La guerre était déclarée, le roi l’accepta. Il fit redemander aux deux secrétaires d’état les sceaux de leur office, leur enjoignant de les renvoyer par les sous-secrétaires, au lieu de les lui rapporter eux-mêmes suivant l’usage, attendu que, dans les circonstances, une entrevue personnelle ne pouvait que lui être désagréable : c’étaient les termes de l’ordre royal. Les sceaux furent remis à lord Temple, qui, le lendemain, envoya à tous les autres ministres leurs lettres de démission, et s’empressa ensuite de résigner le pouvoir dont il avait été investi pour cette espèce d’exécution. Il s’était trop compromis dans les derniers évènemens qui venaient de se passer pour que son entrée au ministère n’eût pas eu le caractère d’une dangereuse bravade.

Pitt, qui n’avait pas quitté un moment le terrain parlementaire et que ses talens plaçaient d’ailleurs à la tête des adversaires du cabinet déchu, fut chargé de former et de diriger l’administration nouvelle. Cette fois il n’hésita pas.

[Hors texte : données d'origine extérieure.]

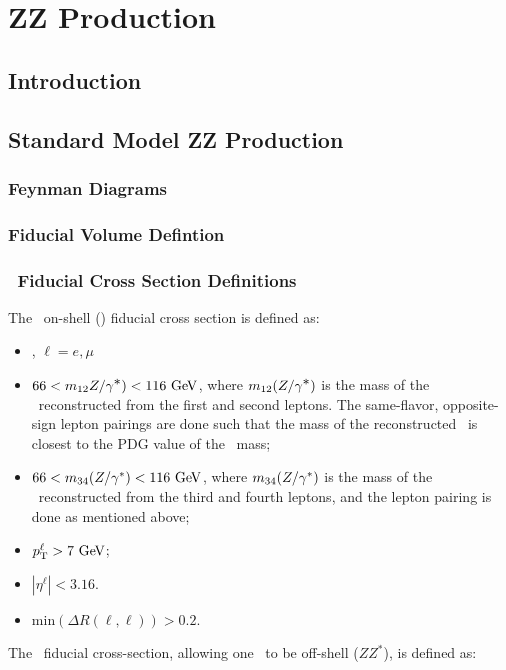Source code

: \graphicspath{{Chapters/TheoryZZProduction/Figures/}}
\chapter{ZZ Production}
\label{chap:TheoryZZProduction}

\section{Introduction}
\section{Standard Model ZZ Production}
\subsection{Feynman Diagrams}
\subsection{Fiducial Volume Defintion}

\subsection{\zzllll\ Fiducial Cross Section Definitions}

The \zzllll\ on-shell (\ZZ) fiducial cross section is defined as:
\begin{itemize}
\item{\ZorgZorglplmlplm, $\ell = e,\mu$}
\item{ $66 < m_{12}\Zorgv) <  116\GeV$, where $m_{12}(Z/\gamma^{\textstyle *})$ is
the mass of the \Z\ reconstructed from the first and second leptons.  The
same-flavor, opposite-sign lepton pairings are done such that the mass of the 
reconstructed \Z\ is closest to the PDG value of the \Z\ mass;}
\item{ $66 < m_{34}(\Z/\gamma^*) <  116\GeV$, where $m_{34}(Z/\gamma^*)$ is
the mass of the \Z\ reconstructed from the third and fourth leptons, and the
lepton pairing is done as mentioned above;}
\item $\pT^{\ell} > 7\GeV$;
\item $|\eta^{\ell}| < 3.16$.
\item{$\mathrm{min}(\Delta R(\ell,\ell)) > 0.2$.}
\end{itemize}

The \zzllll\ fiducial cross-section, allowing one \Z\ to be off-shell ($ZZ^*$), is defined as:

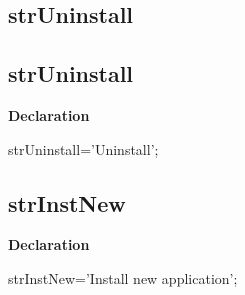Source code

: \documentclass{report}
\newif\ifpdf
\begin{document}
\subsection*{\large{\textbf{strUninstall}}\normalsize\hspace{1ex}\hrulefill}
\else
\subsection*{strUninstall}
\fi
\label{trstrings-strUninstall}
\begin{list}{}{
\setlength{\itemindent}{0cm}
\setlength{\listparindent}{0cm}
\setlength{\leftmargin}{\evensidemargin}
\addtolength{\leftmargin}{\tmplength}
\settowidth{\labelsep}{X}
\addtolength{\leftmargin}{\labelsep}
\setlength{\labelwidth}{\tmplength}
}
\item[\textbf{Declaration}\hfill]
\ifpdf
\begin{flushleft}
\fi
\begin{ttfamily}
strUninstall='Uninstall';\end{ttfamily}

\ifpdf
\end{flushleft}
\fi

\end{list}
\ifpdf
\subsection*{\large{\textbf{strInstNew}}\normalsize\hspace{1ex}\hrulefill}
\else
\subsection*{strInstNew}
\fi
\label{trstrings-strInstNew}
\begin{list}{}{
\setlength{\itemindent}{0cm}
\setlength{\listparindent}{0cm}
\setlength{\leftmargin}{\evensidemargin}
\addtolength{\leftmargin}{\tmplength}
\settowidth{\labelsep}{X}
\addtolength{\leftmargin}{\labelsep}
\setlength{\labelwidth}{\tmplength}
}
\item[\textbf{Declaration}\hfill]
\ifpdf
\begin{flushleft}
\fi
\begin{ttfamily}
strInstNew='Install new application';\end{ttfamily}

\ifpdf
\end{flushleft}
\fi

\end{list}
\ifpdf
\end{document}
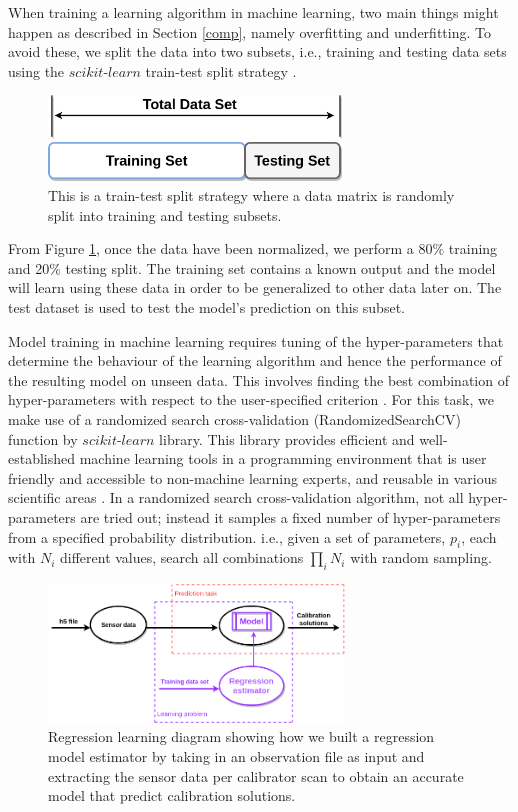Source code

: When training a learning algorithm  in machine learning, two main things might happen as described in Section \ref{comp}, namely overfitting and underfitting. To avoid these, we split the data into two subsets, i.e., training and testing data sets using the $\textit{scikit-learn}$ train-test split strategy \citep{buitinck2013api}. 

  \begin{figure}[H]
  \centering
    \includegraphics[width=0.7\textwidth]{images/t_s.png}
    \caption{This is a train-test split strategy where a data matrix is randomly split into training and testing  subsets.}
  \label{ts}
\end{figure}

From Figure \ref{ts}, once the data have been normalized, we perform a 80$ \%$ training and 20$\%$ testing split. The training set contains a known output and the model will learn using these data in order to be generalized to other data later on. The test dataset is used to test the model's prediction on this subset.
 
Model training in machine learning requires tuning of the  hyper-parameters that determine the behaviour of the learning algorithm and hence the performance
of the resulting model on unseen data. This involves finding the best combination of hyper-parameters with respect to the user-specified criterion \citep{buitinck2013api}. For this task, we make use of a randomized search cross-validation (RandomizedSearchCV) function by $\textit{scikit-learn}$ library. This library provides efficient and well-established machine learning tools in a programming environment that is user friendly and accessible to non-machine learning experts, and reusable in various scientific areas \citep{buitinck2013api}. In a randomized search cross-validation algorithm, not all hyper- parameters are tried out; instead it samples a fixed number of hyper-parameters from a specified probability distribution. i.e., given a set of parameters, $p_i$, each with $N_i$ different values, search all combinations $\prod_i N_i$ with random sampling.
%
%
   \begin{figure}[H]
  \centering
    \includegraphics[width=0.7\textwidth]{images/RegressionEST.png}
    \caption{Regression learning diagram showing how we built a regression model estimator by taking in an observation file as input and extracting the sensor data per calibrator scan to obtain an accurate model that predict calibration solutions.}
  \label{DD}
  \end{figure} 


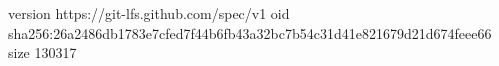 version https://git-lfs.github.com/spec/v1
oid sha256:26a2486db1783e7cfed7f44b6fb43a32bc7b54c31d41e821679d21d674feee66
size 130317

Il ne se dissimulait certainement pas les immenses difficultés de la tâche qu’on lui imposait ; mais, en véritable homme d’état, il comprit que son jour était arrivé, et qu’après avoir renversé un ministère et contribué à placer le roi dans une situation aussi grave, il n’avait pas le droit de lui dénier son appui ; il dut se dire aussi qu’étant alors le seul homme qui fût en mesure de prendre la direction des affaires, il ne pourrait s’y refuser sans renoncer à tout avenir, sans se déclarer incapable, sans se faire, en un mot, un tort plus grand que celui même qui résulterait pour lui d’un échec. On doit supposer d’ailleurs que sa sagacité découvrait, à travers la force apparente du parti opposé, le secret de sa faiblesse.

Pitt accepta donc les fonctions de premier lord de la trésorerie et en même temps celles de chancelier de l’échiquier. Lord Carmarthen, depuis duc de Leeds, et Thomas Townshend, récemment élevé à la pairie sous le titre de lord Sidney, furent nommés aux deux postes de secrétaires d’état ; lord Gower devint président du conseil ; le duc de Rutland, gardien du sceau privé ; l’amiral Howe, premier lord de l’amirauté ; lord Thurlow, chancelier ; le duc de Richmond, grand-maître de l’artillerie ; William Grenville, grand maître des postes ; sir George Yonge, secrétaire de la guerre ; Dundas, trésorier de la marine.